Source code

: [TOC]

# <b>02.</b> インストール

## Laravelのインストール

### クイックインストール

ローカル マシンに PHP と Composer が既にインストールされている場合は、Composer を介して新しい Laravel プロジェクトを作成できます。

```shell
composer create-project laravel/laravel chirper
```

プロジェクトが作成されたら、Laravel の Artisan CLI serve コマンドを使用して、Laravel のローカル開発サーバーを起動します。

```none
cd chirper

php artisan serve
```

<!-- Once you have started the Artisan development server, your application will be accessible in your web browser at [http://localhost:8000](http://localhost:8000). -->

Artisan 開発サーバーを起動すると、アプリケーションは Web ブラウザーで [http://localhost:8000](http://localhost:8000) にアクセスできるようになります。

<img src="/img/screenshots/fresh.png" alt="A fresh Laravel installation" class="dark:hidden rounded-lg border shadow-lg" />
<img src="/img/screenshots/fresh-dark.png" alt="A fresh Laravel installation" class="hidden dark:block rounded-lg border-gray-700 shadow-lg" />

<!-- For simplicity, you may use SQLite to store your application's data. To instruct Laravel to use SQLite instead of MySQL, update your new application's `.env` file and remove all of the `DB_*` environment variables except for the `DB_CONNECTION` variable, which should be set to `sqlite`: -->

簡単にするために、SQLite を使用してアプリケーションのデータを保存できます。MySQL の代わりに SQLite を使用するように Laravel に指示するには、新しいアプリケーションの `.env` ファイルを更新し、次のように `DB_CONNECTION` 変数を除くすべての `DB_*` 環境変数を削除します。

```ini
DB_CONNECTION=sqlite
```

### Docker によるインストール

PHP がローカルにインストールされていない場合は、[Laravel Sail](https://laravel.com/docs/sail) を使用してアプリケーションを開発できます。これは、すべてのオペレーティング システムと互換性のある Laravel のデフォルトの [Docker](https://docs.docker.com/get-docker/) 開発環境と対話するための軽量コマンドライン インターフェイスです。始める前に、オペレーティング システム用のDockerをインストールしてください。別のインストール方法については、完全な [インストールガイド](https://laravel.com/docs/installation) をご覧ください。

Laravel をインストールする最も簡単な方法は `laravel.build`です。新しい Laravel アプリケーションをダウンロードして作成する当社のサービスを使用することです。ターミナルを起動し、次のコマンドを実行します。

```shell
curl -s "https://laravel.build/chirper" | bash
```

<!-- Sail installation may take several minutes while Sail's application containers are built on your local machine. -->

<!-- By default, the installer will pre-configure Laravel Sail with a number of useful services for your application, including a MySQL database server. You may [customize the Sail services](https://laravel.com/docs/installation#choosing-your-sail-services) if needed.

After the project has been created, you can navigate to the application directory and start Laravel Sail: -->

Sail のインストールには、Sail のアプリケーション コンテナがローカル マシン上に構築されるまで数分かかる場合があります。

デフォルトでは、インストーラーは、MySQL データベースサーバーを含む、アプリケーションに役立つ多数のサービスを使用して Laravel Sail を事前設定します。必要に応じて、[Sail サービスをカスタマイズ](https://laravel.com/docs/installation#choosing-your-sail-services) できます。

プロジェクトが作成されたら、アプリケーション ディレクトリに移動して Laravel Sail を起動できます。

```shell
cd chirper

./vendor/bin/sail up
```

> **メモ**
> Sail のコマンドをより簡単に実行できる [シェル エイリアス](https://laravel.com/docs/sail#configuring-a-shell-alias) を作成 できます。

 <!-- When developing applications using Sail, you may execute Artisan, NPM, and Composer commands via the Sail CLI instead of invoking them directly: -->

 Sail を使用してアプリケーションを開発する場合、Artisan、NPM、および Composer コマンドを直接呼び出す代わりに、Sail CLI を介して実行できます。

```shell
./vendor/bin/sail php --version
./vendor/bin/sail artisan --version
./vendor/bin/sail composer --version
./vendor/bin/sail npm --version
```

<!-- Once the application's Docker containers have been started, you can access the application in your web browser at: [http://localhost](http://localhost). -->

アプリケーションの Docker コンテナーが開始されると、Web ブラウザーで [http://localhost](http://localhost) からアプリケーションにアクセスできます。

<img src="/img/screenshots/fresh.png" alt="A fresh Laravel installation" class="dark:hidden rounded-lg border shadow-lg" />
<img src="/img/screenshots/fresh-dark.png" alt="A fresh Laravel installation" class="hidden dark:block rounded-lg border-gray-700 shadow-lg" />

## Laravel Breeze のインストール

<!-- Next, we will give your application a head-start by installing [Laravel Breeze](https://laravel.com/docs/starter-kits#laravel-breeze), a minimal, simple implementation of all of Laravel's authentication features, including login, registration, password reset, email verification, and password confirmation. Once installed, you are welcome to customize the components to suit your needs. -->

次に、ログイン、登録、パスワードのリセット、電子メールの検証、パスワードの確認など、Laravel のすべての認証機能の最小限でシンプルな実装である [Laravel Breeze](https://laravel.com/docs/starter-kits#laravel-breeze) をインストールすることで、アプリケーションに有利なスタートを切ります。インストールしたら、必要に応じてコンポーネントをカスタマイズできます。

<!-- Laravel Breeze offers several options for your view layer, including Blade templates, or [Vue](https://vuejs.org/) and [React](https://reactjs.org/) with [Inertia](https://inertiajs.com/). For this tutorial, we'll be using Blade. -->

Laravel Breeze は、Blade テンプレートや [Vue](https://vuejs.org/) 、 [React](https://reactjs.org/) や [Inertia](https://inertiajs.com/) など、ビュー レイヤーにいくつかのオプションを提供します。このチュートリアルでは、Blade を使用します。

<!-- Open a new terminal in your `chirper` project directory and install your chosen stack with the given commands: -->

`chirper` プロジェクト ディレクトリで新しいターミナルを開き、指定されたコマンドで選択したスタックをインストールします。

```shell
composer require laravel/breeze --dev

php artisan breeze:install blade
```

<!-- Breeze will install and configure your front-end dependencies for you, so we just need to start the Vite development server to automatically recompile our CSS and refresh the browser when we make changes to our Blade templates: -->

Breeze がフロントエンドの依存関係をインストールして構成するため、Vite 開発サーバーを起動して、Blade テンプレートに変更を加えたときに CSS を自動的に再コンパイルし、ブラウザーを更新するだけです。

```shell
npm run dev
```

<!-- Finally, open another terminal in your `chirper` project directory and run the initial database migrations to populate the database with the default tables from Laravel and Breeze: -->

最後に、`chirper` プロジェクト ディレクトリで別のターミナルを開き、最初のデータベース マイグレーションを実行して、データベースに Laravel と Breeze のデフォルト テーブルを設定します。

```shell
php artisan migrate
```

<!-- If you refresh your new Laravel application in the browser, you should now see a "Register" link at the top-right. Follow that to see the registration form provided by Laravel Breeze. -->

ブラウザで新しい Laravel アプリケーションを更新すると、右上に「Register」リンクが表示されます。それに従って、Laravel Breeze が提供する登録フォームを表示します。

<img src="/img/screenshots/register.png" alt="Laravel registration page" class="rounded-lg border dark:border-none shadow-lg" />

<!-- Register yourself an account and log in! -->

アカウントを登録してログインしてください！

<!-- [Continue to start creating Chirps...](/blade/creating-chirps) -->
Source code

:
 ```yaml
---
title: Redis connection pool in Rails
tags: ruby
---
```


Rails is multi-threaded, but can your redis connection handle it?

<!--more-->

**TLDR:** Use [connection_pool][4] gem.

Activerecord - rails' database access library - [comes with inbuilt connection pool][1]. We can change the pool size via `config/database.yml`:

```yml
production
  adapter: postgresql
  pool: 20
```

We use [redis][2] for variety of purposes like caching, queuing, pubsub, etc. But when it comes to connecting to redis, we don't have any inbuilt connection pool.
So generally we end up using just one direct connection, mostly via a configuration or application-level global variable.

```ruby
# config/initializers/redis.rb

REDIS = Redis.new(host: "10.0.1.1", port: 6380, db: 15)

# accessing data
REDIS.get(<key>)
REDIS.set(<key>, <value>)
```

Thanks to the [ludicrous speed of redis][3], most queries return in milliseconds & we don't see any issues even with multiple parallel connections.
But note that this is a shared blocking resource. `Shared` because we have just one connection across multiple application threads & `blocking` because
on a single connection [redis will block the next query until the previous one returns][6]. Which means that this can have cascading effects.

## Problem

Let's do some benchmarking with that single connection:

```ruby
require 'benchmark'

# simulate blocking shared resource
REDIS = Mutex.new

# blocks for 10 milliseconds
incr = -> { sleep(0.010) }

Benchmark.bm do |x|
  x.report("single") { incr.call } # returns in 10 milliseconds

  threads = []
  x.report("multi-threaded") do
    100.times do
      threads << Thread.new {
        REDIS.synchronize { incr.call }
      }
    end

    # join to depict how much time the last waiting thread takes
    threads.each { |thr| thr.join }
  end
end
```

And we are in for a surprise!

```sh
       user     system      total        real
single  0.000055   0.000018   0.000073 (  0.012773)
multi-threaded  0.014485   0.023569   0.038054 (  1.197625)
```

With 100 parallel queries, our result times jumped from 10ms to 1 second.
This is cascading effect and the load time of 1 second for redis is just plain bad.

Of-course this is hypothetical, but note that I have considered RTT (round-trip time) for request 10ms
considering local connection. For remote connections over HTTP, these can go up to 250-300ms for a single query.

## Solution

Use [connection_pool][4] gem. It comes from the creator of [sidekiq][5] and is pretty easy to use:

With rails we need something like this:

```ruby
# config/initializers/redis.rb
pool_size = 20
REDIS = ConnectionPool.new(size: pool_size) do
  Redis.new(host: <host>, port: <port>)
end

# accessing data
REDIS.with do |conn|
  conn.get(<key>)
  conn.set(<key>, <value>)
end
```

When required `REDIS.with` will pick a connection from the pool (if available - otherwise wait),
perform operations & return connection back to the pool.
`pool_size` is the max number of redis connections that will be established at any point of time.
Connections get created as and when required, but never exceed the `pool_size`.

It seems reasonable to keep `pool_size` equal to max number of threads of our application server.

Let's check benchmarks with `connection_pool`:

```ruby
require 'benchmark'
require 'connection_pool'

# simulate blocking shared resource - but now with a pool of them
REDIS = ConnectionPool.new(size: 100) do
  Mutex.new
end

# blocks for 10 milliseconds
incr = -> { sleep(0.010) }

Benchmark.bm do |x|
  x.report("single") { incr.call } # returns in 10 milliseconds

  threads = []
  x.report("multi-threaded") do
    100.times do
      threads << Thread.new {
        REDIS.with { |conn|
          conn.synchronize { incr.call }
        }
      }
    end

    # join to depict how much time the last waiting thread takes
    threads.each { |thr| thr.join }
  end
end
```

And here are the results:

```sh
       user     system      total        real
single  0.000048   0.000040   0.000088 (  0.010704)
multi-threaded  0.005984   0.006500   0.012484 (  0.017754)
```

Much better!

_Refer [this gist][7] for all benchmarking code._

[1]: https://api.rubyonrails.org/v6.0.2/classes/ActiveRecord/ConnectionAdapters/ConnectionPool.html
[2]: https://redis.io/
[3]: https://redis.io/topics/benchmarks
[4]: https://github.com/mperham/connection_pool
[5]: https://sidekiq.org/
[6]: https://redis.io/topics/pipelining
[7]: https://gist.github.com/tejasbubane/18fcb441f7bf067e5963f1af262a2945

========================

In the listing, find every line containing the word "them" and list it.

Expected answer
 <!-- When developing applications using Sail, you may execute Artisan, NPM, and Composer commands via the Sail CLI instead of invoking them directly: -->
# simulate blocking shared resource - but now with a pool of them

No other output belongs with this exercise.